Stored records
----

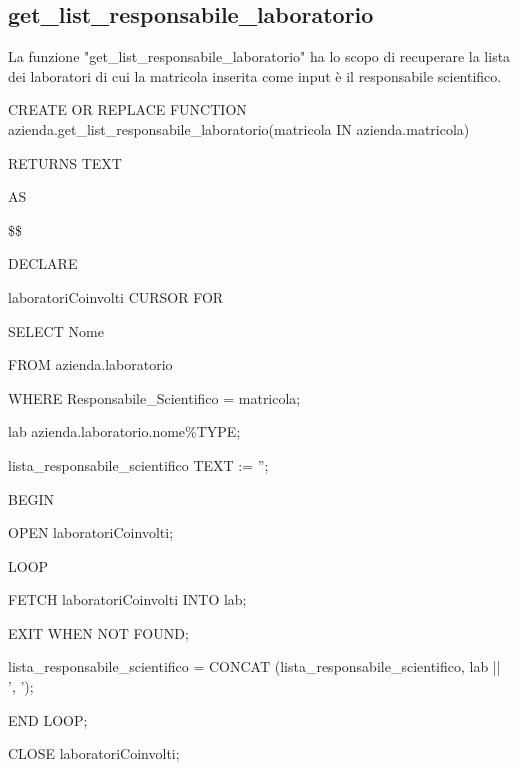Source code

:         \subsection{get\_list\_responsabile\_laboratorio}
        La funzione "get\_list\_responsabile\_laboratorio" ha lo scopo di recuperare la lista dei laboratori di cui la matricola inserita come input è il responsabile scientifico.
            \ttfamily
                \begin{flushleft}
                    \begin{description}
                        \item CREATE OR REPLACE FUNCTION azienda.get\_list\_responsabile\_laboratorio(matricola IN azienda.matricola) 
                        \item RETURNS TEXT      
                        \item AS
                        \item \$\$
                        \item DECLARE
                        \begin{description}
                            \item laboratoriCoinvolti CURSOR FOR
                            \begin{description}
                                \item SELECT Nome
                                \item FROM azienda.laboratorio
                                \item WHERE Responsabile\_Scientifico = matricola;
                            \end{description}
                            \item lab azienda.laboratorio.nome\%TYPE;
                            \item lista\_responsabile\_scientifico TEXT := '';
                        \end{description}
                        \item BEGIN 
                            \begin{description}
                                \item OPEN laboratoriCoinvolti;
                                \item LOOP
                                
                                \begin{description}
                                    \item FETCH laboratoriCoinvolti INTO lab;
                                    \item EXIT WHEN NOT FOUND;
                                    \item lista\_responsabile\_scientifico = CONCAT (lista\_responsabile\_scientifico, lab || ', ');
                                \end{description}
                                \item END LOOP;
                                \item CLOSE laboratoriCoinvolti;


\end{description}
\end{description}
\end{flushleft}
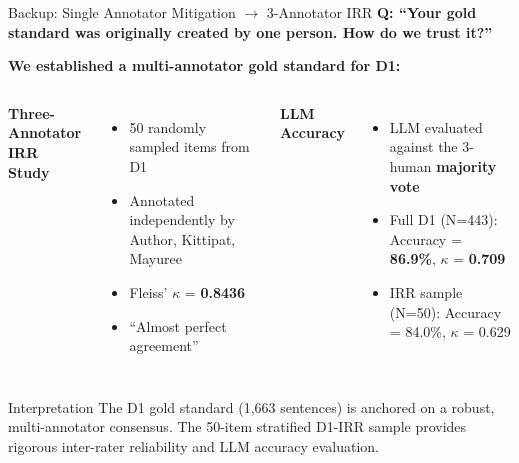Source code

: \documentclass[aspectratio=169, 10pt]{beamer}
\begin{document}
\begin{frame}{Backup: Single Annotator Mitigation $\rightarrow$ 3-Annotator IRR}
    \textbf{Q: ``Your gold standard was originally created by one person. How do we trust it?''}

    \vspace{0.3cm}
    \textbf{We established a multi-annotator gold standard for D1:}

    \vspace{0.2cm}
    \begin{columns}
        \textbf{Three-Annotator IRR Study}
        \begin{itemize}
            \item 50 randomly sampled items from D1
            \item Annotated independently by Author, Kittipat, Mayuree
            \item Fleiss' $\kappa$ = \textbf{0.8436}
            \item ``Almost perfect agreement''
        \end{itemize}

        \textbf{LLM Accuracy}
        \begin{itemize}
            \item LLM evaluated against the 3-human \textbf{majority vote}
            \item Full D1 (N=443): Accuracy = \textbf{86.9\%}, $\kappa$ = \textbf{0.709}
            \item IRR sample (N=50): Accuracy = 84.0\%, $\kappa$ = 0.629
        \end{itemize}
    \end{columns}

    \vspace{0.4cm}
    \begin{exampleblock}{Interpretation}
        The D1 gold standard (1,663 sentences) is anchored on a robust, multi-annotator consensus. The 50-item stratified D1-IRR sample provides rigorous inter-rater reliability and LLM accuracy evaluation.
    \end{exampleblock}
\end{frame}
\end{document}
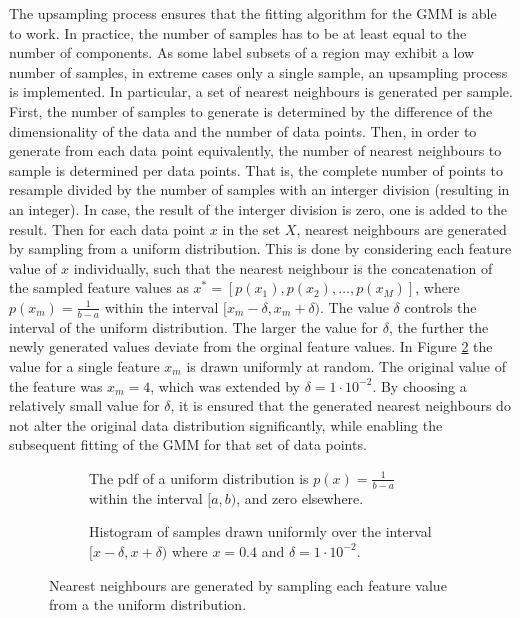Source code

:  The upsampling process ensures that the fitting algorithm for the GMM is able to work. In practice, the number of samples has to be at least equal to the number of components. As some label subsets of a region may exhibit a low number of samples, in extreme cases only a single sample, an upsampling process is implemented. In particular, a set of nearest neighbours is generated per sample. First, the number of samples to generate is determined by the difference of the dimensionality of the data and the number of data points. Then, in order to generate from each data point equivalently, the number of nearest neighbours to sample is determined per data points. That is, the complete number of points to resample divided by the number of samples with an interger division (resulting in an integer). In case, the result of the interger division is zero, one is added to the result. Then for each data point $x$ in the set $X$, nearest neighbours are generated by sampling from a uniform distribution. This is done by considering each feature value of $x$ individually, such that the nearest neighbour is the concatenation of the sampled feature values as $x^* = [p(x_1), p(x_2), \dots, p(x_M)]$, where $p(x_m)=\frac{1}{b-a}$ within the interval $[x_m-\delta, x_m+\delta)$. The value $\delta$ controls the interval of the uniform distribution. The larger the value for $\delta$, the further the newly generated values deviate from the orginal feature values. In Figure \ref{subfig:hist_nn} the value for a single feature $x_m$ is drawn uniformly at random. The original value of the feature was $x_m=4$, which was extended by $\delta=1\cdot10^{-2}$. By choosing a relatively small value for $\delta$, it is ensured that the generated nearest neighbours do not alter the original data distribution significantly, while enabling the subsequent fitting of the GMM for that set of data points.


 \begin{figure}%
    \centering%
    \begin{subfigure}[b]{0.49\textwidth}%
        \centering\captionsetup{width=.8\linewidth}%
        \caption{The pdf of a uniform distribution is $p(x) = \frac{1}{b-a}$ within the interval $[a, b)$, and zero elsewhere.}%
        \label{subfig:uniform_dist}%
    \end{subfigure}%
    \hfill%
    \begin{subfigure}[b]{0.49\textwidth}%
        \centering\captionsetup{width=.8\linewidth}%
        \caption{Histogram of  samples drawn uniformly over the interval $[x-\delta, x+\delta)$ where $x=0.4$ and $\delta=1 \cdot 10^{-2}$.}%
        \label{subfig:hist_nn}%
    \end{subfigure}%
    \caption{Nearest neighbours are generated by sampling each feature value from a the uniform distribution.}%
    \label{fig:uniform_dist_nn}%
\end{figure}%

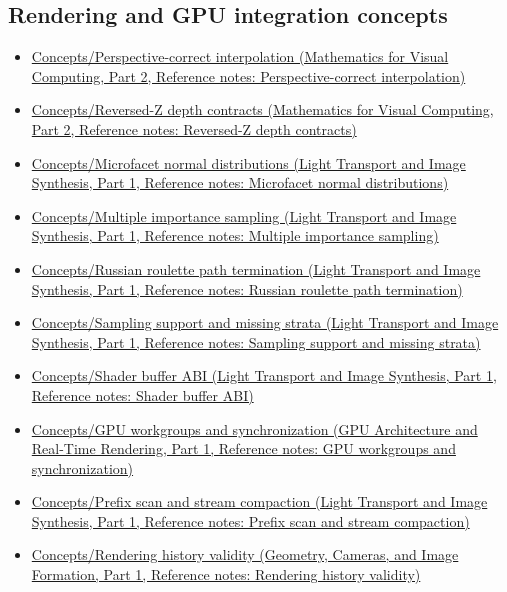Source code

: \subsection{Rendering and GPU integration concepts}\label{appendix-a6d556a4ef50-rendering-and-gpu-integration-concepts}

\hypertarget{appendix-a6d556a4ef50-rendering-and-gpu-integration-concepts}{}

\begin{itemize}
\tightlist
\item
  \href{../02-Mathematics-for-Visual-Computing-P02/main.pdf\#nameddest=appendix-1ed5f96c73ea}{Concepts/Perspective-correct interpolation (Mathematics for Visual Computing, Part 2, Reference notes: Perspective-correct interpolation)}
\item
  \href{../02-Mathematics-for-Visual-Computing-P02/main.pdf\#nameddest=appendix-275ec8847057}{Concepts/Reversed-Z depth contracts (Mathematics for Visual Computing, Part 2, Reference notes: Reversed-Z depth contracts)}
\item
  \href{../04-Light-Transport-and-Image-Synthesis-P01/main.pdf\#nameddest=appendix-885c1cb64ae9}{Concepts/Microfacet normal distributions (Light Transport and Image Synthesis, Part 1, Reference notes: Microfacet normal distributions)}
\item
  \href{../04-Light-Transport-and-Image-Synthesis-P01/main.pdf\#nameddest=appendix-ca8898faf1a6}{Concepts/Multiple importance sampling (Light Transport and Image Synthesis, Part 1, Reference notes: Multiple importance sampling)}
\item
  \href{../04-Light-Transport-and-Image-Synthesis-P01/main.pdf\#nameddest=appendix-7277c62d4599}{Concepts/Russian roulette path termination (Light Transport and Image Synthesis, Part 1, Reference notes: Russian roulette path termination)}
\item
  \href{../04-Light-Transport-and-Image-Synthesis-P01/main.pdf\#nameddest=appendix-10308c3d753e}{Concepts/Sampling support and missing strata (Light Transport and Image Synthesis, Part 1, Reference notes: Sampling support and missing strata)}
\item
  \href{../04-Light-Transport-and-Image-Synthesis-P01/main.pdf\#nameddest=appendix-749048795dbb}{Concepts/Shader buffer ABI (Light Transport and Image Synthesis, Part 1, Reference notes: Shader buffer ABI)}
\item
  \href{../06-GPU-Architecture-and-Real-Time-Rendering-P01/main.pdf\#nameddest=appendix-f662b5b1773b}{Concepts/GPU workgroups and synchronization (GPU Architecture and Real-Time Rendering, Part 1, Reference notes: GPU workgroups and synchronization)}
\item
  \href{../04-Light-Transport-and-Image-Synthesis-P01/main.pdf\#nameddest=appendix-f2ee4d086415}{Concepts/Prefix scan and stream compaction (Light Transport and Image Synthesis, Part 1, Reference notes: Prefix scan and stream compaction)}
\item
  \href{../03-Geometry-Cameras-and-Image-Formation-P01/main.pdf\#nameddest=appendix-2e7e9fd28a2c}{Concepts/Rendering history validity (Geometry, Cameras, and Image Formation, Part 1, Reference notes: Rendering history validity)}
\end{itemize}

----

Tally the lines of the data that contain the word "Visual", and give only that tally.

SOLUTION TO THIS EXERCISE
2